First find the line with "1:44:44| Thank you.|" in the entries below, then set down exactly every line through the line with "1:45:03| Thank you.|", that line included.

» Data:
■ ■ ■

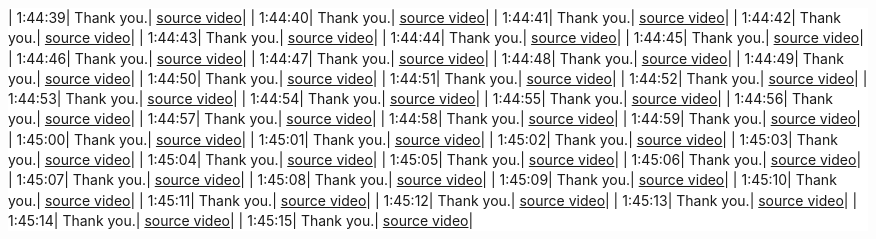 | 1:44:39| Thank you.| [source video](https://archive.org/details/cocom080407forum?start=6279)|
| 1:44:40| Thank you.| [source video](https://archive.org/details/cocom080407forum?start=6280)|
| 1:44:41| Thank you.| [source video](https://archive.org/details/cocom080407forum?start=6281)|
| 1:44:42| Thank you.| [source video](https://archive.org/details/cocom080407forum?start=6282)|
| 1:44:43| Thank you.| [source video](https://archive.org/details/cocom080407forum?start=6283)|
| 1:44:44| Thank you.| [source video](https://archive.org/details/cocom080407forum?start=6284)|
| 1:44:45| Thank you.| [source video](https://archive.org/details/cocom080407forum?start=6285)|
| 1:44:46| Thank you.| [source video](https://archive.org/details/cocom080407forum?start=6286)|
| 1:44:47| Thank you.| [source video](https://archive.org/details/cocom080407forum?start=6287)|
| 1:44:48| Thank you.| [source video](https://archive.org/details/cocom080407forum?start=6288)|
| 1:44:49| Thank you.| [source video](https://archive.org/details/cocom080407forum?start=6289)|
| 1:44:50| Thank you.| [source video](https://archive.org/details/cocom080407forum?start=6290)|
| 1:44:51| Thank you.| [source video](https://archive.org/details/cocom080407forum?start=6291)|
| 1:44:52| Thank you.| [source video](https://archive.org/details/cocom080407forum?start=6292)|
| 1:44:53| Thank you.| [source video](https://archive.org/details/cocom080407forum?start=6293)|
| 1:44:54| Thank you.| [source video](https://archive.org/details/cocom080407forum?start=6294)|
| 1:44:55| Thank you.| [source video](https://archive.org/details/cocom080407forum?start=6295)|
| 1:44:56| Thank you.| [source video](https://archive.org/details/cocom080407forum?start=6296)|
| 1:44:57| Thank you.| [source video](https://archive.org/details/cocom080407forum?start=6297)|
| 1:44:58| Thank you.| [source video](https://archive.org/details/cocom080407forum?start=6298)|
| 1:44:59| Thank you.| [source video](https://archive.org/details/cocom080407forum?start=6299)|
| 1:45:00| Thank you.| [source video](https://archive.org/details/cocom080407forum?start=6300)|
| 1:45:01| Thank you.| [source video](https://archive.org/details/cocom080407forum?start=6301)|
| 1:45:02| Thank you.| [source video](https://archive.org/details/cocom080407forum?start=6302)|
| 1:45:03| Thank you.| [source video](https://archive.org/details/cocom080407forum?start=6303)|
| 1:45:04| Thank you.| [source video](https://archive.org/details/cocom080407forum?start=6304)|
| 1:45:05| Thank you.| [source video](https://archive.org/details/cocom080407forum?start=6305)|
| 1:45:06| Thank you.| [source video](https://archive.org/details/cocom080407forum?start=6306)|
| 1:45:07| Thank you.| [source video](https://archive.org/details/cocom080407forum?start=6307)|
| 1:45:08| Thank you.| [source video](https://archive.org/details/cocom080407forum?start=6308)|
| 1:45:09| Thank you.| [source video](https://archive.org/details/cocom080407forum?start=6309)|
| 1:45:10| Thank you.| [source video](https://archive.org/details/cocom080407forum?start=6310)|
| 1:45:11| Thank you.| [source video](https://archive.org/details/cocom080407forum?start=6311)|
| 1:45:12| Thank you.| [source video](https://archive.org/details/cocom080407forum?start=6312)|
| 1:45:13| Thank you.| [source video](https://archive.org/details/cocom080407forum?start=6313)|
| 1:45:14| Thank you.| [source video](https://archive.org/details/cocom080407forum?start=6314)|
| 1:45:15| Thank you.| [source video](https://archive.org/details/cocom080407forum?start=6315)|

■ ■ ■

» Exercise solution:
| 1:44:44| Thank you.| [source video](https://archive.org/details/cocom080407forum?start=6284)|
| 1:44:45| Thank you.| [source video](https://archive.org/details/cocom080407forum?start=6285)|
| 1:44:46| Thank you.| [source video](https://archive.org/details/cocom080407forum?start=6286)|
| 1:44:47| Thank you.| [source video](https://archive.org/details/cocom080407forum?start=6287)|
| 1:44:48| Thank you.| [source video](https://archive.org/details/cocom080407forum?start=6288)|
| 1:44:49| Thank you.| [source video](https://archive.org/details/cocom080407forum?start=6289)|
| 1:44:50| Thank you.| [source video](https://archive.org/details/cocom080407forum?start=6290)|
| 1:44:51| Thank you.| [source video](https://archive.org/details/cocom080407forum?start=6291)|
| 1:44:52| Thank you.| [source video](https://archive.org/details/cocom080407forum?start=6292)|
| 1:44:53| Thank you.| [source video](https://archive.org/details/cocom080407forum?start=6293)|
| 1:44:54| Thank you.| [source video](https://archive.org/details/cocom080407forum?start=6294)|
| 1:44:55| Thank you.| [source video](https://archive.org/details/cocom080407forum?start=6295)|
| 1:44:56| Thank you.| [source video](https://archive.org/details/cocom080407forum?start=6296)|
| 1:44:57| Thank you.| [source video](https://archive.org/details/cocom080407forum?start=6297)|
| 1:44:58| Thank you.| [source video](https://archive.org/details/cocom080407forum?start=6298)|
| 1:44:59| Thank you.| [source video](https://archive.org/details/cocom080407forum?start=6299)|
| 1:45:00| Thank you.| [source video](https://archive.org/details/cocom080407forum?start=6300)|
| 1:45:01| Thank you.| [source video](https://archive.org/details/cocom080407forum?start=6301)|
| 1:45:02| Thank you.| [source video](https://archive.org/details/cocom080407forum?start=6302)|
| 1:45:03| Thank you.| [source video](https://archive.org/details/cocom080407forum?start=6303)|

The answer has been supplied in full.